* _Work to be completed_:
The answer is every line of the records that holds the word "inexistente", copied in full.

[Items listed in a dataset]
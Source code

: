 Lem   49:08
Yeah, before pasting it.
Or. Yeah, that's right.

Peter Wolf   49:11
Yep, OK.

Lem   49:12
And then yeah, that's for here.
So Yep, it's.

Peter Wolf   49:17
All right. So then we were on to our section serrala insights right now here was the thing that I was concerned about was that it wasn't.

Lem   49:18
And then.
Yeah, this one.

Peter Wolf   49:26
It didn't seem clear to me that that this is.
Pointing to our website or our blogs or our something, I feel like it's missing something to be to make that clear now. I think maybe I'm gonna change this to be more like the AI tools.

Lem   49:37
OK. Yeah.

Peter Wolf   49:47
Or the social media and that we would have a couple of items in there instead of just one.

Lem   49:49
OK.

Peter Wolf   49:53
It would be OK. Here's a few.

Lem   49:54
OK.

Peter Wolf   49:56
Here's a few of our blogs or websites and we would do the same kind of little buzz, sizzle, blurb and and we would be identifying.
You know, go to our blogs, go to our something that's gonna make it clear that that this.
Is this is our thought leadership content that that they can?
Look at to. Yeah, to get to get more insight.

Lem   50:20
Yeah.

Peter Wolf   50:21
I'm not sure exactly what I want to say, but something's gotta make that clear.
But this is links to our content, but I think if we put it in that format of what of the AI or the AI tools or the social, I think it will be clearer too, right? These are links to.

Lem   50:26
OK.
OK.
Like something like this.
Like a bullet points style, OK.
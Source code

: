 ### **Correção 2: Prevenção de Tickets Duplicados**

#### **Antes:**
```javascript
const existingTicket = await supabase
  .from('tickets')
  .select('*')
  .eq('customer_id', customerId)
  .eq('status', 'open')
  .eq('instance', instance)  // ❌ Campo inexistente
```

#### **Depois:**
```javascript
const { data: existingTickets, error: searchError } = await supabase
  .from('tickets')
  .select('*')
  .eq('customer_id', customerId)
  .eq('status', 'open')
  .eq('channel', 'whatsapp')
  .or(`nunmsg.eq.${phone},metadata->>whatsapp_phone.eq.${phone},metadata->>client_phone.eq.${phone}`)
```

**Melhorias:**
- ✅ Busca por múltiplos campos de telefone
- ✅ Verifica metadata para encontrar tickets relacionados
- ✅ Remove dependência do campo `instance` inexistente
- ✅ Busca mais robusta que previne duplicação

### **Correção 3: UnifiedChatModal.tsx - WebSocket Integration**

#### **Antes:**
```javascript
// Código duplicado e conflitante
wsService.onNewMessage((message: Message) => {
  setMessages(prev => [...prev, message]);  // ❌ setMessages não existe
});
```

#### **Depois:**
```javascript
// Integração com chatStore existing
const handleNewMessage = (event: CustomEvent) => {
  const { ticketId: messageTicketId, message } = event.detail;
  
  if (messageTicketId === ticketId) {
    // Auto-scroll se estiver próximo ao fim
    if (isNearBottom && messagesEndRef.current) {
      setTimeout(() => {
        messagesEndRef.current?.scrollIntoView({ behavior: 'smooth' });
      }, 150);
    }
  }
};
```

* _Result of this task_:
  .eq('instance', instance)  // ❌ Campo inexistente
- ✅ Remove dependência do campo `instance` inexistente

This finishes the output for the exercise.